> WHAT TO PRODUCE: In the entries that follow, how many lines hold "secure"? Nothing but the number is expected.

> PROVIDED ENTRIES:
────────

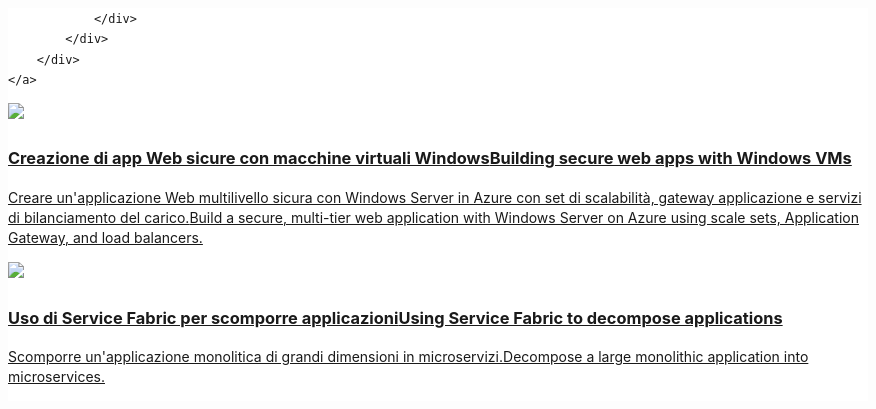                 </div>
            </div>
        </div>
    </a>
</li>
<li style="display: flex; flex-direction: column;">
    <a href="./infrastructure/regulated-multitier-app.md" style="display: flex; flex-direction: column; flex: 1 0 auto;">
        <div class="cardSize" style="flex: 1 0 auto; display: flex;">
            <div class="cardPadding" style="display: flex;">
                <div class="card">
                    <div class="cardImageOuter">
                        <div class="cardImage">
                            <img src="./infrastructure/media/architecture-regulated-multitier-app.png" height="140px" />
                        </div>
                    </div>
                    <div class="cardText">
                        <h3><span data-ttu-id="55ba9-153">Creazione di app Web sicure con macchine virtuali Windows</span><span class="sxs-lookup"><span data-stu-id="55ba9-153">Building secure web apps with Windows VMs</span></span></h3>
                        <p><span data-ttu-id="55ba9-154">Creare un'applicazione Web multilivello sicura con Windows Server in Azure con set di scalabilità, gateway applicazione e servizi di bilanciamento del carico.</span><span class="sxs-lookup"><span data-stu-id="55ba9-154">Build a secure, multi-tier web application with Windows Server on Azure using scale sets, Application Gateway, and load balancers.</span></span></p>
                    </div>
                </div>
            </div>
        </div>
    </a>
</li>
<li style="display: flex; flex-direction: column;">
    <a href="./infrastructure/service-fabric-microservices.md" style="display: flex; flex-direction: column; flex: 1 0 auto;">
        <div class="cardSize" style="flex: 1 0 auto; display: flex;">
            <div class="cardPadding" style="display: flex;">
                <div class="card">
                    <div class="cardImageOuter">
                        <div class="cardImage">
                            <img src="./infrastructure/media/architecture-service-fabric-complete.png" height="140px" />
                        </div>
                    </div>
                    <div class="cardText">
                        <h3><span data-ttu-id="55ba9-155">Uso di Service Fabric per scomporre applicazioni</span><span class="sxs-lookup"><span data-stu-id="55ba9-155">Using Service Fabric to decompose applications</span></span></h3>
                        <p><span data-ttu-id="55ba9-156">Scomporre un'applicazione monolitica di grandi dimensioni in microservizi.</span><span class="sxs-lookup"><span data-stu-id="55ba9-156">Decompose a large monolithic application into microservices.</span></span></p>
                    </div>
                </div>
            </div>
        </div>
    </a>
</li>
<li style="display: flex; flex-direction: column;">
    <a href="./infrastructure/video-rendering.md" style="display: flex; flex-direction: column; flex: 1 0 auto;">
        <div class="cardSize" style="flex: 1 0 auto; display: flex;">
            <div class="cardPadding" style="display: flex;">
                <div class="card">
                    <div class="cardImageOuter">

────────

> ANSWER TO THIS EXERCISE: 2